What needs to be done
Starting with the line that mentions "reversal reported in", repeat each line verbatim until the entries end, both ends included.

Working data
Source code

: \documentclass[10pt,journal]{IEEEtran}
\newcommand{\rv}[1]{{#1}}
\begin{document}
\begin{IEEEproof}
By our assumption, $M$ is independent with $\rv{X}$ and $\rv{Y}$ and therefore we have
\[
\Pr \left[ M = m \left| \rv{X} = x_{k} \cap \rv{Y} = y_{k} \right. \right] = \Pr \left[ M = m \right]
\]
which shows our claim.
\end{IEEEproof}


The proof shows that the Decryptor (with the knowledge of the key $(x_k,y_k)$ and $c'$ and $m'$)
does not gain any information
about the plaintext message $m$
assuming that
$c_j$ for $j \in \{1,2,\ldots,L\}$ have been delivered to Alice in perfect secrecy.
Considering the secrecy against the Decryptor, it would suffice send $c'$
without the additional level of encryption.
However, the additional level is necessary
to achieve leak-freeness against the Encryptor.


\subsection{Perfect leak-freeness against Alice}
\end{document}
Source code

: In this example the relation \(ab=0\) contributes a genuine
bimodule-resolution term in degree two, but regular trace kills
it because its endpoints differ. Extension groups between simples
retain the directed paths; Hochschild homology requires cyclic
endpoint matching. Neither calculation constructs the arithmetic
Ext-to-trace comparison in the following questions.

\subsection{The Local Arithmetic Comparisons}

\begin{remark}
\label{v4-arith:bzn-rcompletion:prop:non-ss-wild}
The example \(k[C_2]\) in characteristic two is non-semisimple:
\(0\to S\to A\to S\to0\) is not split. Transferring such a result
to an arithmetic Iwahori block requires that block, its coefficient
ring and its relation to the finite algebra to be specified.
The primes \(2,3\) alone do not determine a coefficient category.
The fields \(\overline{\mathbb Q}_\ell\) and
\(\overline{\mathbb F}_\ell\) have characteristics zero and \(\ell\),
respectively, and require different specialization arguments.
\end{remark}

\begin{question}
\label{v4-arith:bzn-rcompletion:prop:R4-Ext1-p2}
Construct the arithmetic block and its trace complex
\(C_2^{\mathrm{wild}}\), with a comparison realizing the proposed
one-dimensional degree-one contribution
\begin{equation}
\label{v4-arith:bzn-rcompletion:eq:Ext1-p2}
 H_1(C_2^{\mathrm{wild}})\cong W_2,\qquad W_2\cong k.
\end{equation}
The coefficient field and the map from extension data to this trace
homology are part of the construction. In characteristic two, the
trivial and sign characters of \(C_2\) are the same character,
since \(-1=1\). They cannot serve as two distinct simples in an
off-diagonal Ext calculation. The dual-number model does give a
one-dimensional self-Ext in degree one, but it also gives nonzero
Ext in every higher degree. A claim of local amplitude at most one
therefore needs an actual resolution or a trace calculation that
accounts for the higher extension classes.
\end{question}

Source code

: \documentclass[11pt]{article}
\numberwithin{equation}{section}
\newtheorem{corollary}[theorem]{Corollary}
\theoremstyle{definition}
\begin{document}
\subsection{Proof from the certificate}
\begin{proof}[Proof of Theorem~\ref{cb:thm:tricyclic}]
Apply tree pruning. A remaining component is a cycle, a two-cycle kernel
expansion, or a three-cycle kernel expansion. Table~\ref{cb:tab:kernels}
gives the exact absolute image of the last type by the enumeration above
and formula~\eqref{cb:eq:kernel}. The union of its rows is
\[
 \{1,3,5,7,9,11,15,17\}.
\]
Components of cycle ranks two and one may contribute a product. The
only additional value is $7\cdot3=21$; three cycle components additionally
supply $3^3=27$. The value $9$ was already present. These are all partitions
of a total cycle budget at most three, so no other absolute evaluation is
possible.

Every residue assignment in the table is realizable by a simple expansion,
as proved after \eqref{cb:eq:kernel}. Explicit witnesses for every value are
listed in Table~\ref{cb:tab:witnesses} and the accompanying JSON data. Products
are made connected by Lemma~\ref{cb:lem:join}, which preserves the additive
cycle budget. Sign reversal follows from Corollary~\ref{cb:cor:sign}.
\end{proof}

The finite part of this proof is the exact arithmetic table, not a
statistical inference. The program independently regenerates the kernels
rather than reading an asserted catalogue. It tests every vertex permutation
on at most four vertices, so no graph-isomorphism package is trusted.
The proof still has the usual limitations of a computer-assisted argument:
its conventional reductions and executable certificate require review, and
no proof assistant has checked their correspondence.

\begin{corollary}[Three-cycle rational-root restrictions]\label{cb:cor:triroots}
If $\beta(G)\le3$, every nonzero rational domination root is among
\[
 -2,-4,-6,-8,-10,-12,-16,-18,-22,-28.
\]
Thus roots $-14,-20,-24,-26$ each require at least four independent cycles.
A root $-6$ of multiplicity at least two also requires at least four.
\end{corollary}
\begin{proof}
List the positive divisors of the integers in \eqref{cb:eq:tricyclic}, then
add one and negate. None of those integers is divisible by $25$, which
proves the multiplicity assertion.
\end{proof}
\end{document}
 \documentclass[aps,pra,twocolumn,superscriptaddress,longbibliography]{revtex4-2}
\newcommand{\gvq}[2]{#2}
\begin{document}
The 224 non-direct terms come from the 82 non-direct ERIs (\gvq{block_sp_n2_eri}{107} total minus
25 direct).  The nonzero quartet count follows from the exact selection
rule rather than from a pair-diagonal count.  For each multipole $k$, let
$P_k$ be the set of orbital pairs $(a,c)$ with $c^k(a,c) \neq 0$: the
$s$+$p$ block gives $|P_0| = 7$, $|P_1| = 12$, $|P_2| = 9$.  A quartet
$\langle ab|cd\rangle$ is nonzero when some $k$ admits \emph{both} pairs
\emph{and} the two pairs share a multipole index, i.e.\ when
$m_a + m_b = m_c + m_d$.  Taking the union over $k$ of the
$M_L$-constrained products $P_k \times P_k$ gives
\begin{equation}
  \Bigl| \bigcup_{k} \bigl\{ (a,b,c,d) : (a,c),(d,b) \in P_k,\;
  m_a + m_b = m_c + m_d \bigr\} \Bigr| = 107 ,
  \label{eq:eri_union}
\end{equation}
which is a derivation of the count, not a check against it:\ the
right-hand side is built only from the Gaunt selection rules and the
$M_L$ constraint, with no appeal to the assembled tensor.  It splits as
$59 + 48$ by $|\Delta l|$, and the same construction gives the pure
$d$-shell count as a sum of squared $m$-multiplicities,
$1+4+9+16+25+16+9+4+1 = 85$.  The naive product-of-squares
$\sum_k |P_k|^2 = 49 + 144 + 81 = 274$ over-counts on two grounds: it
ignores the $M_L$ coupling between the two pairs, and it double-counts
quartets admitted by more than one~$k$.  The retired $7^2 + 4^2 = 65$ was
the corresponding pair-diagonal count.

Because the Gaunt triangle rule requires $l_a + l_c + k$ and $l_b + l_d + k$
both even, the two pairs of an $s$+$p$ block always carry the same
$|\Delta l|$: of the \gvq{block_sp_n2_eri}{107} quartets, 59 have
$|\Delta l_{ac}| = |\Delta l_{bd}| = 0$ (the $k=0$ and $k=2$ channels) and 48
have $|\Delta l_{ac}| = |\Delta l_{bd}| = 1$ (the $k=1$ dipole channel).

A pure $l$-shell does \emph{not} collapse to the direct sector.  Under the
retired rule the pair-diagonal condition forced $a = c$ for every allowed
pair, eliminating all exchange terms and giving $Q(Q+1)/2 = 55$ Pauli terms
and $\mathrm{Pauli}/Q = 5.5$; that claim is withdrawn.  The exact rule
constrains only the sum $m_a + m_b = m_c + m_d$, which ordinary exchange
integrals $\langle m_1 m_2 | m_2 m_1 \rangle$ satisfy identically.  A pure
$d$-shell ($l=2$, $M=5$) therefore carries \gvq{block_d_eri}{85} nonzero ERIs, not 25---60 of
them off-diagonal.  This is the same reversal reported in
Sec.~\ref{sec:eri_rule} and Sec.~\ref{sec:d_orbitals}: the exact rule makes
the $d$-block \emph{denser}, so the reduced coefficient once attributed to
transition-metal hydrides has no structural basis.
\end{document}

Answer to this problem
them off-diagonal.  This is the same reversal reported in
Sec.~\ref{sec:eri_rule} and Sec.~\ref{sec:d_orbitals}: the exact rule makes
the $d$-block \emph{denser}, so the reduced coefficient once attributed to
transition-metal hydrides has no structural basis.
\end{document}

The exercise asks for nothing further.